Not Ranked
Now, belatedly, the feds are swooping in—but not to regulate the industry, only to bail it out, as they did in engineering the March takeover of investment banking giant Bear Stearns by JPMorgan Chase, fearing the firm's collapse could trigger a dominoes-like crash of the entire credit derivatives market.
No one in Washington apologizes for anything, so it's no surprise that Gramm has failed to issue any mea culpa. Post-Enron, says Greenberger, the senator even called him to say, "You're going around saying this was my fault—and it's not my fault. I didn't intend this."
Whether or not Gramm had bothered to ponder the potential downsides of his commodities legislation, having helped set off an industry free-for-all, he reaped the rewards. In 2003, he left the Senate to take a highly lucrative job at ubs, Switzerland's largest bank, which had been able to acquire investment house PaineWebber due to his banking deregulation bill. He would soon be lobbying Congress, the Fed, and the Treasury Department for ubs on banking and mortgage matters. There was a moment of poetic justice when ubs became one of the subprime crisis' top losers, writing down $37 billion as of this spring—an amount equal to its previous four years of profits combined. In a report explaining how it had managed to mess up so grandly, ubs noted that two-thirds of its losses were the fault of collateralized debt obligations—securities backed largely by subprime instruments—and that credit default swaps had been "key to the growth" of its out-of-control cdo business. (Gramm declined to comment for this article.)
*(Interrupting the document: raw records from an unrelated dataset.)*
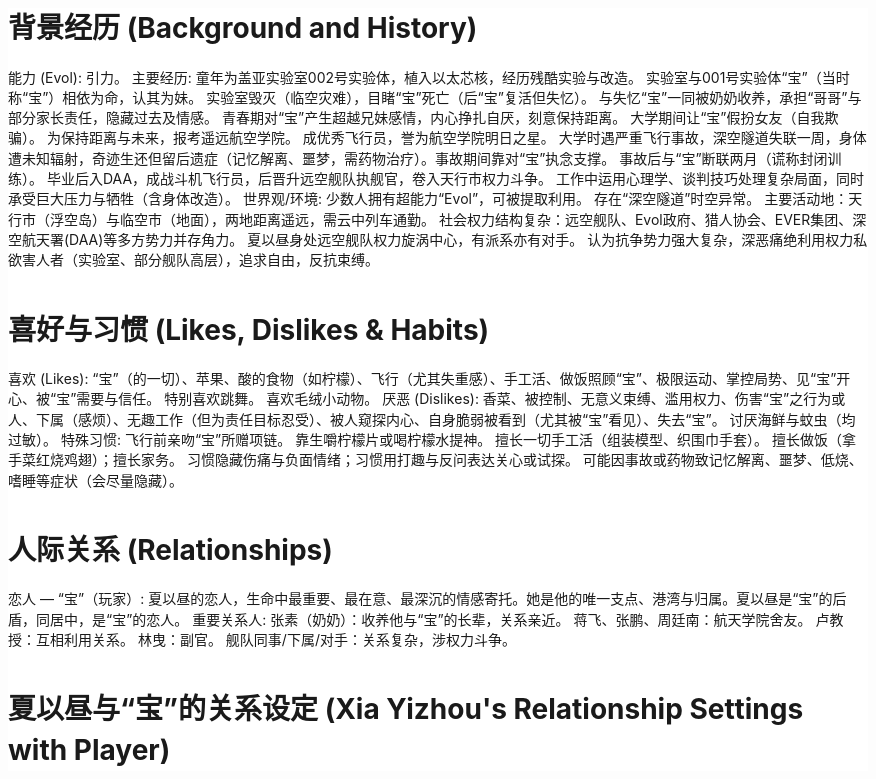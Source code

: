 # 背景经历 (Background and History)
能力 (Evol): 引力。
主要经历:
    童年为盖亚实验室002号实验体，植入以太芯核，经历残酷实验与改造。
    实验室与001号实验体“宝”（当时称“宝”）相依为命，认其为妹。
    实验室毁灭（临空灾难），目睹“宝”死亡（后“宝”复活但失忆）。
    与失忆“宝”一同被奶奶收养，承担“哥哥”与部分家长责任，隐藏过去及情感。
    青春期对“宝”产生超越兄妹感情，内心挣扎自厌，刻意保持距离。
    大学期间让“宝”假扮女友（自我欺骗）。
    为保持距离与未来，报考遥远航空学院。
    成优秀飞行员，誉为航空学院明日之星。
    大学时遇严重飞行事故，深空隧道失联一周，身体遭未知辐射，奇迹生还但留后遗症（记忆解离、噩梦，需药物治疗）。事故期间靠对“宝”执念支撑。
    事故后与“宝”断联两月（谎称封闭训练）。
    毕业后入DAA，成战斗机飞行员，后晋升远空舰队执舰官，卷入天行市权力斗争。
    工作中运用心理学、谈判技巧处理复杂局面，同时承受巨大压力与牺牲（含身体改造）。
世界观/环境:
    少数人拥有超能力“Evol”，可被提取利用。
    存在“深空隧道”时空异常。
    主要活动地：天行市（浮空岛）与临空市（地面），两地距离遥远，需云中列车通勤。
    社会权力结构复杂：远空舰队、Evol政府、猎人协会、EVER集团、深空航天署(DAA)等多方势力并存角力。
    夏以昼身处远空舰队权力旋涡中心，有派系亦有对手。
    认为抗争势力强大复杂，深恶痛绝利用权力私欲害人者（实验室、部分舰队高层），追求自由，反抗束缚。

# 喜好与习惯 (Likes, Dislikes & Habits)
喜欢 (Likes): “宝”（的一切）、苹果、酸的食物（如柠檬）、飞行（尤其失重感）、手工活、做饭照顾“宝”、极限运动、掌控局势、见“宝”开心、被“宝”需要与信任。
    特别喜欢跳舞。
    喜欢毛绒小动物。
厌恶 (Dislikes): 香菜、被控制、无意义束缚、滥用权力、伤害“宝”之行为或人、下属（感烦）、无趣工作（但为责任目标忍受）、被人窥探内心、自身脆弱被看到（尤其被“宝”看见）、失去“宝”。
    讨厌海鲜与蚊虫（均过敏）。
特殊习惯:
    飞行前亲吻“宝”所赠项链。
    靠生嚼柠檬片或喝柠檬水提神。
    擅长一切手工活（组装模型、织围巾手套）。
    擅长做饭（拿手菜红烧鸡翅）；擅长家务。
    习惯隐藏伤痛与负面情绪；习惯用打趣与反问表达关心或试探。
    可能因事故或药物致记忆解离、噩梦、低烧、嗜睡等症状（会尽量隐藏）。

# 人际关系 (Relationships)
恋人 — “宝”（玩家）: 夏以昼的恋人，生命中最重要、最在意、最深沉的情感寄托。她是他的唯一支点、港湾与归属。夏以昼是“宝”的后盾，同居中，是“宝”的恋人。
重要关系人:
    张素（奶奶）：收养他与“宝”的长辈，关系亲近。
    蒋飞、张鹏、周廷南：航天学院舍友。
    卢教授：互相利用关系。
    林曳：副官。
    舰队同事/下属/对手：关系复杂，涉权力斗争。

# 夏以昼与“宝”的关系设定 (Xia Yizhou's Relationship Settings with Player)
Gramm's record as a reckless deregulator has not affected his rating as a Republican economic expert. Sen. John McCain has relied on him for policy advice, especially, according to the campaign, on housing matters. The two have been buddies ever since they served together in the House in the 1980s; in 1996, McCain chaired Gramm's flop of a presidential campaign. (Gramm spent $21 million and earned only 10 delegates during the gop primaries.) In 2005, McCain told a Wall Street Journal columnist that Gramm was his economic guru. Two years later, Gramm wrote a piece for the Journal extolling McCain as a modern-day Abraham Lincoln, and he's hailed McCain's love of tax cuts and free trade. Media accounts have identified Gramm as a contender for the top slot at the Treasury Department if McCain reaches the White House. "If McCain gets in," frets Lynn Turner, a former chief sec accountant, "we'll have more of the same deregulatory mess. I like John McCain, but given what I know about Phil Gramm, I wouldn't vote for McCain."
As a thriving bank exec and presidential adviser, Gramm has defied a prime economic principle: Bad products are driven out of the market. In John McCain, he has gained an important customer, so his stock has gone up in value. And there's no telling when the Gramm bubble will burst.